(Data entries)
________

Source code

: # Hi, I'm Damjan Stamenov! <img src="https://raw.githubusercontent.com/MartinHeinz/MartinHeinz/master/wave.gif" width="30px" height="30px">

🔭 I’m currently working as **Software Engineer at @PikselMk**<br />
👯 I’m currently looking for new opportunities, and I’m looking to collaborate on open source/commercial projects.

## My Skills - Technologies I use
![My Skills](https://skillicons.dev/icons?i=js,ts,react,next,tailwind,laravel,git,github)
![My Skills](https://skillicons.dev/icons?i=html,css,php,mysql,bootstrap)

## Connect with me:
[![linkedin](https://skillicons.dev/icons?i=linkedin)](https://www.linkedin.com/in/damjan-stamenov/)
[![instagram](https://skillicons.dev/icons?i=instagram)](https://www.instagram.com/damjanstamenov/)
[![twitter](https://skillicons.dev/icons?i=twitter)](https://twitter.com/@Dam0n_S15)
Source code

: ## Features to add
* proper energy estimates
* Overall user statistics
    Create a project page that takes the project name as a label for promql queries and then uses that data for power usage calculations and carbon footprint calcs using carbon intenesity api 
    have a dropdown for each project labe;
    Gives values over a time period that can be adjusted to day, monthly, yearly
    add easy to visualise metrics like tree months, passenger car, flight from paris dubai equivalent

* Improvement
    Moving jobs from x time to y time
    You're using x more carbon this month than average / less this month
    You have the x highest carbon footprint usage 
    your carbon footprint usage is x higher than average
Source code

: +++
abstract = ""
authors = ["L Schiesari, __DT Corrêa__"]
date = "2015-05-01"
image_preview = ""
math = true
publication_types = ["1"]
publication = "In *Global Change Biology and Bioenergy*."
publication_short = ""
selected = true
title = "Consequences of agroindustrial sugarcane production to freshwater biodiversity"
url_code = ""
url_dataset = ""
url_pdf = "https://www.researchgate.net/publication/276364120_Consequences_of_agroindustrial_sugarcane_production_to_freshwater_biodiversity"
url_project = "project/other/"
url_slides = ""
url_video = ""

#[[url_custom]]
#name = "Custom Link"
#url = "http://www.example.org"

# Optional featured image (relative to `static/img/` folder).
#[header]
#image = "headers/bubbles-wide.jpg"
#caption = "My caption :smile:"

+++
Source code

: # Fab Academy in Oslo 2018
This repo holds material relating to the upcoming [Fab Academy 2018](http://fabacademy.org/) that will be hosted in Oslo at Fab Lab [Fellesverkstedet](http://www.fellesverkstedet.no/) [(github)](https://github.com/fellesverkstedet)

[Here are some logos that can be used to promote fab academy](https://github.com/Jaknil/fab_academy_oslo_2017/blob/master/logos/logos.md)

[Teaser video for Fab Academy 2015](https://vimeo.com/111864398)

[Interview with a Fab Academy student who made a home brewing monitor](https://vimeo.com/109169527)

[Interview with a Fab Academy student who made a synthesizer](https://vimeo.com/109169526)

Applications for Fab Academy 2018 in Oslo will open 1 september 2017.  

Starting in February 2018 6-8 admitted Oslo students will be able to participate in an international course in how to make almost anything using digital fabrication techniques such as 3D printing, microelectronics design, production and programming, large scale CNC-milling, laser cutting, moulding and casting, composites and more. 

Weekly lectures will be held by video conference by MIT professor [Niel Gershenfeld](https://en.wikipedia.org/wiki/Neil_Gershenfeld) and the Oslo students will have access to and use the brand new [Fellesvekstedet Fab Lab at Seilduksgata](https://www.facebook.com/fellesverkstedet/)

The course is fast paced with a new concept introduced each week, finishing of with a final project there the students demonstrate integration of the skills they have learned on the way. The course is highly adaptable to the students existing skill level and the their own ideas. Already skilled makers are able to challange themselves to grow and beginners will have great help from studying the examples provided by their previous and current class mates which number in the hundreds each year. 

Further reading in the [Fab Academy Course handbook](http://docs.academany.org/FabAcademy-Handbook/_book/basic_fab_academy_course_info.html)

________

Problem statement -
From the data above, reproduce word for word the lines running from the line with "your carbon footprint" to the line with "Applications for Fab", ends included.

Answer for the task -
    your carbon footprint usage is x higher than average
Source code

: +++
abstract = ""
authors = ["L Schiesari, __DT Corrêa__"]
date = "2015-05-01"
image_preview = ""
math = true
publication_types = ["1"]
publication = "In *Global Change Biology and Bioenergy*."
publication_short = ""
selected = true
title = "Consequences of agroindustrial sugarcane production to freshwater biodiversity"
url_code = ""
url_dataset = ""
url_pdf = "https://www.researchgate.net/publication/276364120_Consequences_of_agroindustrial_sugarcane_production_to_freshwater_biodiversity"
url_project = "project/other/"
url_slides = ""
url_video = ""

#[[url_custom]]
#name = "Custom Link"
#url = "http://www.example.org"

# Optional featured image (relative to `static/img/` folder).
#[header]
#image = "headers/bubbles-wide.jpg"
#caption = "My caption :smile:"

+++
Source code

: # Fab Academy in Oslo 2018
This repo holds material relating to the upcoming [Fab Academy 2018](http://fabacademy.org/) that will be hosted in Oslo at Fab Lab [Fellesverkstedet](http://www.fellesverkstedet.no/) [(github)](https://github.com/fellesverkstedet)

[Here are some logos that can be used to promote fab academy](https://github.com/Jaknil/fab_academy_oslo_2017/blob/master/logos/logos.md)

[Teaser video for Fab Academy 2015](https://vimeo.com/111864398)

[Interview with a Fab Academy student who made a home brewing monitor](https://vimeo.com/109169527)

[Interview with a Fab Academy student who made a synthesizer](https://vimeo.com/109169526)

Applications for Fab Academy 2018 in Oslo will open 1 september 2017.  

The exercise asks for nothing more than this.